Terdapat berbagai macam metode pemulihan lingkungan tercemar dengan memanfaatkan mikroorganisme yang secara biologis mengembalikan kondisi tanah. Metode biologis ini dikenal sebagai bioremediasi. Pengaplikasian strategi bioremediasi ini memiliki tujuan untuk meningkatkan laju penguraian, menginaktivasi mikroba yang mampu bertahan dari keberadaan polutan beracun serta memanfaatkan mikroba tersebut untuk melakukan penguraian terhadap polutan sehingga menjadi unsur yang bermanfaat bagi lingkungan sekitar.
Pusat Penelitian dan Pengembangan Hutan yang mendukung penerapan strategi bioremediasi ini menjelaskan bahwa bioremediasi menjadi respon biologis menuju perbaikan substrat pada lingkungan yang telah rusak atau tercemar. Bioremediasi dapat berperan sebagai detoksifikasi dalam menurunkan tingkat racun polutan dalam tanah dengan menggunakan mikroorganisme, tanaman, atau enzim mikroba.
Konsep bioremediasi ini telah menjadi sebuah metode yang menawarkan proses pemulihan lahan tercemar menjadi normal dan aman kembali untuk kehidupan ekosistem sekitar. Selain itu, penerapan bioremediasi menjadi strategi yang efisien dalam memulihkan lahan tercemar dengan pengeluaran biaya yang dibutuhkan lebih minim dibandingkan dengan metode konvensional.

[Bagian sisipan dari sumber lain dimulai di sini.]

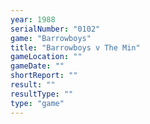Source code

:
 ```yaml
---
year: 1988
serialNumber: "0102" 
game: "Barrowboys"
title: "Barrowboys v The Min"
gameLocation: ""
gameDate: ""
shortReport: ""
result: ""
resultType: ""
type: "game"
---
```

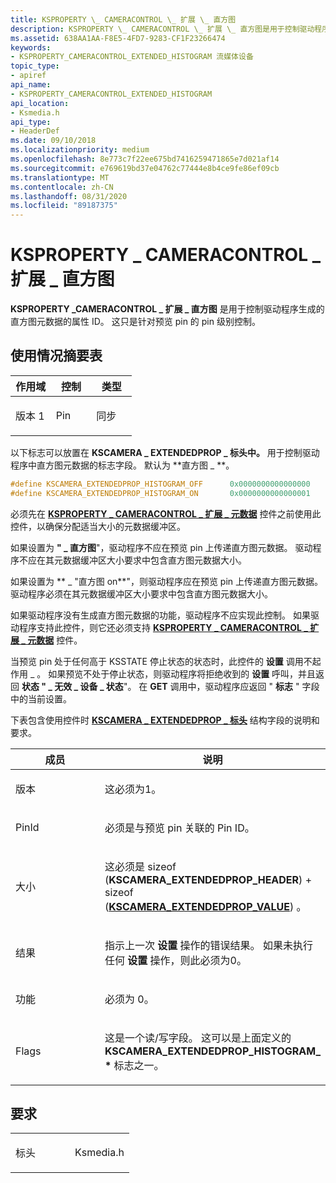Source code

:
 ```yaml
---
title: KSPROPERTY \_ CAMERACONTROL \_ 扩展 \_ 直方图
description: KSPROPERTY \_ CAMERACONTROL \_ 扩展 \_ 直方图是用于控制驱动程序生成的直方图元数据的属性 ID。 这只是针对预览 pin 的 pin 级别控制。
ms.assetid: 638AA1AA-F8E5-4FD7-9283-CF1F23266474
keywords:
- KSPROPERTY_CAMERACONTROL_EXTENDED_HISTOGRAM 流媒体设备
topic_type:
- apiref
api_name:
- KSPROPERTY_CAMERACONTROL_EXTENDED_HISTOGRAM
api_location:
- Ksmedia.h
api_type:
- HeaderDef
ms.date: 09/10/2018
ms.localizationpriority: medium
ms.openlocfilehash: 8e773c7f22ee675bd7416259471865e7d021af14
ms.sourcegitcommit: e769619bd37e04762c77444e8b4ce9fe86ef09cb
ms.translationtype: MT
ms.contentlocale: zh-CN
ms.lasthandoff: 08/31/2020
ms.locfileid: "89187375"
---
```

# <a name="ksproperty_cameracontrol_extended_histogram"></a>KSPROPERTY \_ CAMERACONTROL \_ 扩展 \_ 直方图


**KSPROPERTY \_CAMERACONTROL \_ 扩展 \_ 直方图** 是用于控制驱动程序生成的直方图元数据的属性 ID。 这只是针对预览 pin 的 pin 级别控制。

## <a name="usage-summary-table"></a>使用情况摘要表


<table>
<colgroup>
<col width="33%" />
<col width="33%" />
<col width="33%" />
</colgroup>
<thead>
<tr class="header">
<th>作用域</th>
<th>控制</th>
<th>类型</th>
</tr>
</thead>
<tbody>
<tr class="odd">
<td><p>版本 1</p></td>
<td><p>Pin</p></td>
<td><p>同步</p></td>
</tr>
</tbody>
</table>

 

以下标志可以放置在 **KSCAMERA \_ EXTENDEDPROP \_ 标头中。** 用于控制驱动程序中直方图元数据的标志字段。 默认为 **直方图 \_ **。

```cpp
#define KSCAMERA_EXTENDEDPROP_HISTOGRAM_OFF      0x0000000000000000
#define KSCAMERA_EXTENDEDPROP_HISTOGRAM_ON       0x0000000000000001
```

必须先在 [**KSPROPERTY \_ CAMERACONTROL \_ 扩展 \_ 元数据**](ksproperty-cameracontrol-extended-metadata.md) 控件之前使用此控件，以确保分配适当大小的元数据缓冲区。

如果设置为 **" \_ 直方图**"，驱动程序不应在预览 pin 上传递直方图元数据。 驱动程序不应在其元数据缓冲区大小要求中包含直方图元数据大小。

如果设置为 ** \_ "直方图 on**"，则驱动程序应在预览 pin 上传递直方图元数据。 驱动程序必须在其元数据缓冲区大小要求中包含直方图元数据大小。

如果驱动程序没有生成直方图元数据的功能，驱动程序不应实现此控制。 如果驱动程序支持此控件，则它还必须支持 [**KSPROPERTY \_ CAMERACONTROL \_ 扩展 \_ 元数据**](ksproperty-cameracontrol-extended-metadata.md) 控件。

当预览 pin 处于任何高于 KSSTATE 停止状态的状态时，此控件的 **设置** 调用不起作用 \_ 。 如果预览不处于停止状态，则驱动程序将拒绝收到的 **设置** 呼叫，并且返回 **状态 " \_ 无效 \_ 设备 \_ 状态**"。 在 **GET** 调用中，驱动程序应返回 " **标志** " 字段中的当前设置。

下表包含使用控件时 [**KSCAMERA \_ EXTENDEDPROP \_ 标头**](/windows-hardware/drivers/ddi/ksmedia/ns-ksmedia-tagkscamera_extendedprop_header) 结构字段的说明和要求。

<table>
<colgroup>
<col width="50%" />
<col width="50%" />
</colgroup>
<thead>
<tr class="header">
<th>成员</th>
<th>说明</th>
</tr>
</thead>
<tbody>
<tr class="odd">
<td><p>版本</p></td>
<td><p>这必须为1。</p></td>
</tr>
<tr class="even">
<td><p>PinId</p></td>
<td><p>必须是与预览 pin 关联的 Pin ID。</p></td>
</tr>
<tr class="odd">
<td><p>大小</p></td>
<td><p>这必须是 sizeof (<strong>KSCAMERA_EXTENDEDPROP_HEADER</strong>) + sizeof (<a href="https://docs.microsoft.com/windows-hardware/drivers/ddi/ksmedia/ns-ksmedia-tagkscamera_extendedprop_value" data-raw-source="[&lt;strong&gt;KSCAMERA_EXTENDEDPROP_VALUE&lt;/strong&gt;](/windows-hardware/drivers/ddi/ksmedia/ns-ksmedia-tagkscamera_extendedprop_value)"><strong>KSCAMERA_EXTENDEDPROP_VALUE</strong></a>) 。</p></td>
</tr>
<tr class="even">
<td><p>结果</p></td>
<td><p>指示上一次 <strong>设置</strong> 操作的错误结果。 如果未执行任何 <strong>设置</strong> 操作，则此必须为0。</p></td>
</tr>
<tr class="odd">
<td><p>功能</p></td>
<td><p>必须为 0。</p></td>
</tr>
<tr class="even">
<td><p>Flags</p></td>
<td><p>这是一个读/写字段。 这可以是上面定义的 <strong>KSCAMERA_EXTENDEDPROP_HISTOGRAM_ *</strong> 标志之一。</p></td>
</tr>
</tbody>
</table>

 

## <a name="requirements"></a>要求

<table>
<colgroup>
<col width="50%" />
<col width="50%" />
</colgroup>
<tbody>
<tr class="odd">
<td><p>标头</p></td>
<td>Ksmedia.h</td>
</tr>
</tbody>
</table>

Keberlanjutan proses bioremediasi ini sangat tergantung dengan keberadaan mikroba. Selanjutnya mikroba dikemas menjadi produk biostimulant yang akan diaplikasikan pada tanah sebagai pembenah tanah. Biostimulan merupakan produk berbasis organik dan diperkaya dengan mikroba yang dapat menstimulasi pembentukan topsoil pada tanah. Mikroba memanfaatkan proses metabolismenya untuk mengkonversi polutan menjadi produk yang menguntungkan melalui reaksi kimia organik yang membutuhkan energi aktivasi yang rendah.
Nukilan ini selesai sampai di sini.